As she imagined her labor coming to fruition, she realized how callous she’d become. She felt no sadness, no guilt. She admitted this without sentiment. She felt no compassion for Su-ho or his aged mother, either. Nor for herself, clinging hopelessly to this plan of hers. If she felt any emotion connected to her plan, it was envy toward Su-ho for the world he was about to reach. The unfamiliar world called death.
A little after nine, she left the shadows of the darkened tenement flats. On the way to the station, she stopped at a phone booth and slowly dialed her old number. It rang for a long time. She imagined it ringing to no avail inside the ruins of #157. But, of course, that didn’t happen. There was nothing left of #157.
Next she dialed another number. She’d pictured herself dialing it so many times in her head that she had it memorized. Someone answered on the third ring. Their wheezy voice traveled through the receiver. Se-oh said nothing. The other person breathed deliberately, like an animal sizing up its adversary, and then suddenly shouted.
“Who the hell are you? Why are you doing this to us?”

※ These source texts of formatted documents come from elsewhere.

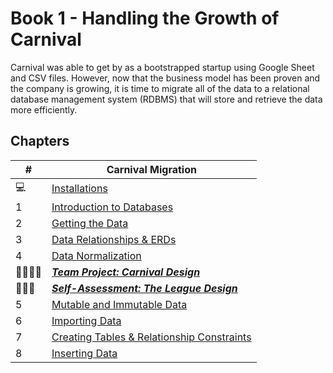 # Book 1 - Handling the Growth of Carnival

Carnival was able to get by as a bootstrapped startup using Google Sheet and CSV files. However, now that the business model has been proven and the company is growing, it is time to migrate all of the data to a relational database management system (RDBMS) that will store and retrieve the data more efficiently.

## Chapters

| #  | Carnival Migration |
|--|--|
| 💻 | [Installations](./chapters/GETTING_STARTED.md) |
| 1 | [Introduction to Databases](./chapters/DATABASE_INTRODUCTION.md) |
| 2 | [Getting the Data](./chapters/EXPLORE_CSV.md) |
| 3 | [Data Relationships & ERDs](./chapters/ERD.md) |
| 4 | [Data Normalization](./chapters/NORMALIZATION.md) |
| 👨‍👨‍👦‍👦 | [**_Team Project: Carnival Design_**](./chapters/CARNIVAL_DESIGN.md) |
| 👩🏾‍🎓 | [**_Self-Assessment: The League Design_**](./chapters/LEAGUE_DESIGN.md) |
| 5 | [Mutable and Immutable Data](./chapters/MUTABILITY.md) |
| 6 | [Importing Data](./chapters/IMPORTING.md) |
| 7 | [Creating Tables &amp; Relationship Constraints](./chapters/CREATE_TABLES_COLUMNS.md) |
| 8 | [Inserting Data](./chapters/INSERTS.md) |
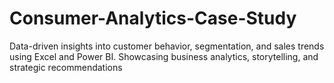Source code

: # Consumer-Analytics-Case-Study
Data-driven insights into customer behavior, segmentation, and sales trends using Excel and Power BI. Showcasing business analytics, storytelling, and strategic recommendations
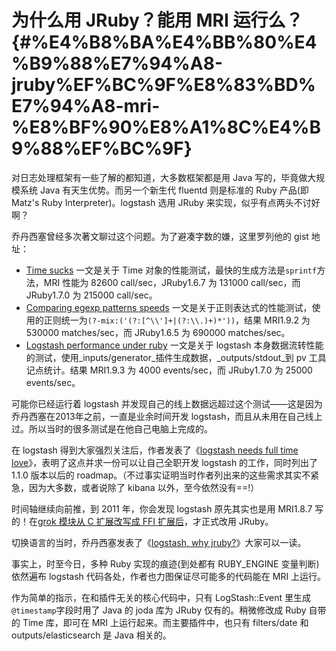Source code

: # 为什么用 JRuby？能用 MRI 运行么？ {#%E4%B8%BA%E4%BB%80%E4%B9%88%E7%94%A8-jruby%EF%BC%9F%E8%83%BD%E7%94%A8-mri-%E8%BF%90%E8%A1%8C%E4%B9%88%EF%BC%9F}

对日志处理框架有一些了解的都知道，大多数框架都是用 Java 写的，毕竟做大规模系统 Java 有天生优势。而另一个新生代 fluentd 则是标准的 Ruby 产品\(即 Matz's Ruby Interpreter\)。logstash 选用 JRuby 来实现，似乎有点两头不讨好啊？

乔丹西塞曾经多次著文聊过这个问题。为了避凑字数的嫌，这里罗列他的 gist 地址：

* [Time sucks](https://gist.github.com/jordansissel/2929216)
  一文是关于 Time 对象的性能测试，最快的生成方法是`sprintf`方法，MRI 性能为 82600 call/sec，JRuby1.6.7 为 131000 call/sec，而 JRuby1.7.0 为 215000 call/sec。
* [Comparing egexp patterns speeds](https://gist.github.com/jordansissel/1491302)
  一文是关于正则表达式的性能测试，使用的正则统一为`(?-mix:('(?:[^\\']+|(?:\\.)+)*'))`，结果 MRI1.9.2 为 530000 matches/sec，而 JRuby1.6.5 为 690000 matches/sec。
* [Logstash performance under ruby](https://gist.github.com/jordansissel/4171039)
  一文是关于 logstash 本身数据流转性能的测试，使用_inputs/generator_插件生成数据，_outputs/stdout_到 pv 工具记点统计。结果 MRI1.9.3 为 4000 events/sec，而 JRuby1.7.0 为 25000 events/sec。

可能你已经运行着 logstash 并发现自己的线上数据远超过这个测试——这是因为乔丹西塞在2013年之前，一直是业余时间开发 logstash，而且从未用在自己线上过。所以当时的很多测试是在他自己电脑上完成的。

在 logstash 得到大家强烈关注后，作者发表了《[logstash needs full time love](https://gist.github.com/jordansissel/3088552)》，表明了这点并求一份可以让自己全职开发 logstash 的工作，同时列出了1.1.0 版本以后的 roadmap。（不过事实证明当时作者列出来的这些需求其实不紧急，因为大多数，或者说除了 kibana 以外，至今依然没有==!）

时间轴继续向前推，到 2011 年，你会发现 logstash 原先其实也是用 MRI1.8.7 写的！在[grok 模块从 C 扩展改写成 FFI 扩展后](https://code.google.com/p/logstash/issues/detail?id=37)，才正式改用 JRuby。

切换语言的当时，乔丹西塞发表了《[logstash, why jruby?](https://gist.github.com/jordansissel/978956)》大家可以一读。

事实上，时至今日，多种 Ruby 实现的痕迹\(到处都有 RUBY\_ENGINE 变量判断\)依然遍布 logstash 代码各处，作者也力图保证尽可能多的代码能在 MRI 上运行。

作为简单的指示，在和插件无关的核心代码中，只有 LogStash::Event 里生成`@timestamp`字段时用了 Java 的 joda 库为 JRuby 仅有的。稍微修改成 Ruby 自带的 Time 库，即可在 MRI 上运行起来。而主要插件中，也只有 filters/date 和 outputs/elasticsearch 是 Java 相关的。

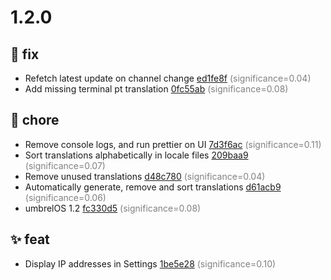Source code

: # 1.2.0
## 🐛 fix
- Refetch latest update on channel change [ed1fe8f](https://github.com/getumbrel/umbrel/commit/ed1fe8fe2c8a9e4183502b52f6a8f95b3c466bd4) <span style='color:grey;'>(significance=0.04)</span>
- Add missing terminal pt translation [0fc55ab](https://github.com/getumbrel/umbrel/commit/0fc55ab8a0bb3534a8489c109e1a34e251ade24e) <span style='color:grey;'>(significance=0.08)</span>
## 🔧 chore
- Remove console logs, and run prettier on UI [7d3f6ac](https://github.com/getumbrel/umbrel/commit/7d3f6ac8aeb231f4a43a5882aca1ff7dae482b30) <span style='color:grey;'>(significance=0.11)</span>
- Sort translations alphabetically in locale files [209baa9](https://github.com/getumbrel/umbrel/commit/209baa957688c1ba55de827f6507b9c94d1ce5a0) <span style='color:grey;'>(significance=0.07)</span>
- Remove unused translations [d48c780](https://github.com/getumbrel/umbrel/commit/d48c780b9493daf04ab16e87caa7f077868f5f33) <span style='color:grey;'>(significance=0.04)</span>
- Automatically generate, remove and sort translations [d61acb9](https://github.com/getumbrel/umbrel/commit/d61acb9e25e266922cf37570d0f8918f44db34ce) <span style='color:grey;'>(significance=0.06)</span>
- umbrelOS 1.2 [fc330d5](https://github.com/getumbrel/umbrel/commit/fc330d5ec62bc4a844695234e4802f32c3761a86) <span style='color:grey;'>(significance=0.08)</span>
## ✨ feat
- Display IP addresses in Settings [1be5e28](https://github.com/getumbrel/umbrel/commit/1be5e28b329238899d49e77d5f175a7dcd118e55) <span style='color:grey;'>(significance=0.10)</span>
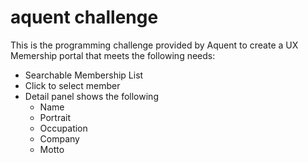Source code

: # aquent challenge

This is the programming challenge provided by Aquent to create a UX Memership portal that meets the following needs:
* Searchable Membership List
* Click to select member
* Detail panel shows the following
  * Name
  * Portrait
  * Occupation
  * Company
  * Motto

The old woman sounded terrified. She was breathing hard, her voice sharper and shriller than necessary. Se-oh didn’t respond.
“Why are you doing this to my son?” the woman yelled again.
Some animals raise their quills when they’re scared. Some change color. Some spit venom. The old woman screeched. She was still breathing hard. Se-oh couldn’t make out any other sounds. If Su-ho had been home, he probably would have grabbed the phone from his mother and yelled for her.
“Please stop.”
This time the old woman begged. Se-oh could practically feel her breaths through the phone. She did not hang up.